Long-Run Supply

In the long‐run, firms can vary all of their input factors. The ability to vary the amount of input factors in the long‐run allows for the possibility that new firms will enter the market and that some existing firms will exit the market. Recall that in a perfectly competitive market, there are no barriers to the entry and exit of firms. New firms will be tempted to enter the market if some of the existing firms in the market are earning positive economic profits. Alternatively, existing firms may choose to leave the market if they are earning losses. For these reasons, the number of firms in a perfectly competitive market is unlikely to remain unchanged in the long‐run.

Zero economic profits. The entry and exit of firms, which is possible in the long‐run, will eventually cause each firm's economic profits to fall to zero. Hence, in the long‐run each firm earns normal profits. If some firms are earning positive economic profits in the short‐run, in the long‐run new firms will enter the market and the increased competition will reduce all firms' economic profits to zero. Firms that are earning negative economic profits (losses) in the short‐run will have to either make some changes in their fixed factors of production in the long‐run or choose to leave the market in the long‐run. A perfectly competitive market achieves long‐run equilibrium when all firms are earning zero economic profits and when the number of firms in the market is not changing.

Minimization of long‐run average total cost. In the long‐run, a perfectly competitive firm can adjust the amount it uses of all factor inputs, including those that are fixed in the short‐run. For example, in the long‐run, the firm can adjust the size of its factory. In making these adjustments, the firm will seek to minimize its long‐run average total cost. If, in the short‐run, the firm is operating below its minimum efficient scale and experiencing economies of scale, in the long‐run it can adjust its use of factor inputs so as to increase its output to the minimum efficient scale level.

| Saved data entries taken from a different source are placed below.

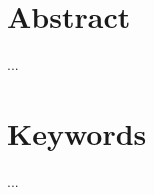 \chapter*{Abstract}

...

\begingroup %
\renewcommand{\cleardoublepage}{}
\renewcommand{\clearpage}{}
\chapter*{Keywords}
\endgroup

...
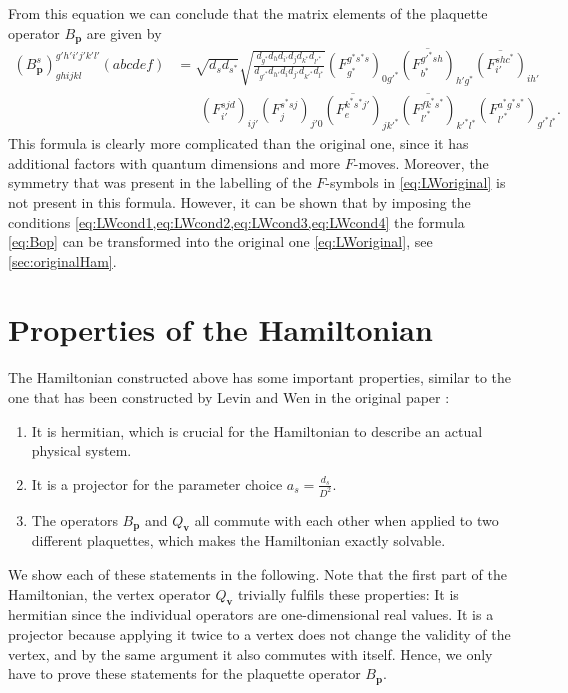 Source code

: From this equation we can conclude that the matrix elements of the plaquette operator $B_\mathbf{p}$ are given by
	\begin{align}
		\left(B_{\mathbf{p}}^s\right)_{ghijkl}^{g'h'i'j'k'l'}(abcdef)&=\sqrt{d_s d_{s^*}} \sqrt{\frac{d_{g^*} d_h d_{i'} d_j d_{k^*} d_{l'^*}}{d_{g'^*} d_{h'} d_i d_{j'} d_{k'^*} d_{l^*}}}\left(F_{g^*}^{g^*s^* s}\right)_{0g'^*}\overline{\left(F_{b^*}^{g'^*sh}\right)}_{h' g^*}\overline{\left(F_{i'}^{shc^*}\right)}_{ih'}\\&\hspace{20pt}\left(F_{i'}^{sjd}\right)_{ij'}\left(F_j^{s^*sj}\right)_{j' 0} \overline{\left(F_e^{k^*s^*j'}\right)}_{j k'^*} \overline{\left(F_{l'^*}^{fk^*s^*}\right)}_{k'^*l^*}\left(F_{l'^*}^{a^*g^*s^*}\right)_{g'^*l^*}.\label{eq:Bop}
	\end{align}
This formula is clearly more complicated than the original one, since it has additional factors with quantum dimensions and more $F$-moves. Moreover, the symmetry that was present in the labelling of the $F$-symbols in \cref{eq:LWoriginal} is not present in this formula. However, it can be shown that by imposing the conditions \cref{eq:LWcond1,eq:LWcond2,eq:LWcond3,eq:LWcond4} the formula \cref{eq:Bop} can be transformed into the original one \cref{eq:LWoriginal}, see \cref{sec:originalHam}.

\section{Properties of the Hamiltonian}

The Hamiltonian constructed above has some important properties, similar to the one that has been constructed by Levin and Wen in the original paper \cite{Levin2005}:
	\begin{enumerate}
		\item It is hermitian, which is crucial for the Hamiltonian to describe an actual physical system.
		\item It is a projector for the parameter choice $a_s=\frac{d_s}{D^2}$.
		\item The operators $B_\mathbf{p}$ and $Q_\mathbf{v}$ all commute with each other when applied to two different plaquettes, which makes the Hamiltonian exactly solvable.
	\end{enumerate}
We show each of these statements in the following. Note that the first part of the Hamiltonian, the vertex operator $Q_\mathbf{v}$ trivially fulfils these properties: It is hermitian since the individual operators are one-dimensional real values. It is a projector because applying it twice to a vertex does not change the validity of the vertex, and by the same argument it also commutes with itself. Hence, we only have to prove these statements for the plaquette operator $B_\mathbf{p}$.

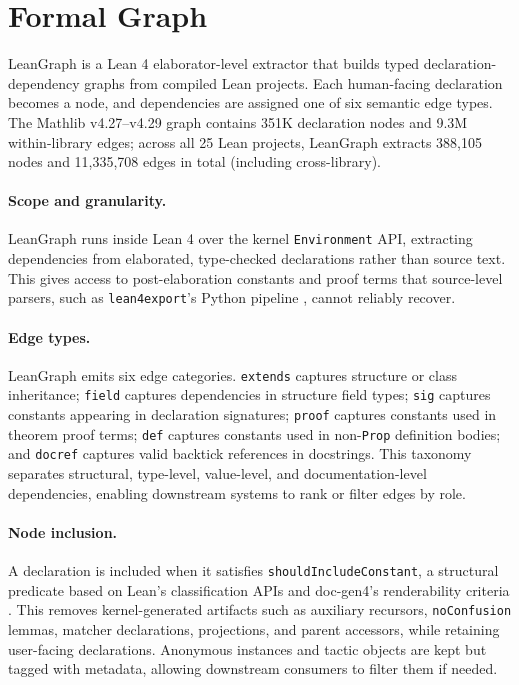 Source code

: \section{Formal Graph}

LeanGraph is a Lean 4 elaborator-level extractor that builds typed declaration-dependency graphs from compiled Lean projects. Each human-facing declaration becomes a node, and dependencies are assigned one of six semantic edge types. The Mathlib v4.27--v4.29 graph contains 351K declaration nodes and 9.3M within-library edges; across all 25 Lean projects, LeanGraph extracts 388,105 nodes and 11,335,708 edges in total (including cross-library).

\paragraph{Scope and granularity.}
LeanGraph runs inside Lean 4 over the kernel \texttt{Environment} API, extracting dependencies from elaborated, type-checked declarations rather than source text. This gives access to post-elaboration constants and proof terms that source-level parsers, such as \texttt{lean4export}'s Python pipeline \cite{lean4export}, cannot reliably recover.

\paragraph{Edge types.}

LeanGraph emits six edge categories. \texttt{extends} captures structure or class inheritance; \texttt{field} captures dependencies in structure field types; \texttt{sig} captures constants appearing in declaration signatures; \texttt{proof} captures constants used in theorem proof terms; \texttt{def} captures constants used in non-\texttt{Prop} definition bodies; and \texttt{docref} captures valid backtick references in docstrings. This taxonomy separates structural, type-level, value-level, and documentation-level dependencies, enabling downstream systems to rank or filter edges by role.

\paragraph{Node inclusion.}
A declaration is included when it satisfies \texttt{shouldIncludeConstant}, a structural predicate based on Lean's classification APIs and doc-gen4's renderability criteria \cite{docgen4}. This removes kernel-generated artifacts such as auxiliary recursors, \texttt{noConfusion} lemmas, matcher declarations, projections, and parent accessors, while retaining user-facing declarations. Anonymous instances and tactic objects are kept but tagged with metadata, allowing downstream consumers to filter them if needed.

Alternatively, if the firm is experiencing diseconomies of scale because its short‐run level of output exceeds its minimum efficient scale, in the long‐run the firm can adjust its use of factor inputs so as to reduce its output to the minimum efficient scale level. Thus, in the long‐run the firm will be operating at the minimum point of its long‐run average total cost curve.

Graphical illustration of long‐run profit maximization. The long‐run equilibrium for an individual firm in a perfectly competitive market is illustrated in Figure .


The profit maximizing level of output, where marginal cost equals marginal revenue, results in an equilibrium quantity of Q units of output. Because the firm's average total costs per unit equal the firm's marginal revenue per unit, the firm is earning zero economic profits. Furthermore, the firm is shown to be producing at the minimum point of its long‐run average total cost curve, at the minimum efficient scale level of output.

Long‐run market supply curve. The short‐run market supply curve is just the horizontal summation of all the individual firm's supply curves. The long‐run market supply curve is found by examining the responsiveness of short‐run market supply to a change in market demand. Consider the market demand and supply curves depicted in Figures (a) and (b). Here, the market demand curves are labeled D 1, and D 2, while the short‐run market supply curves are labeled S 1 and S 2.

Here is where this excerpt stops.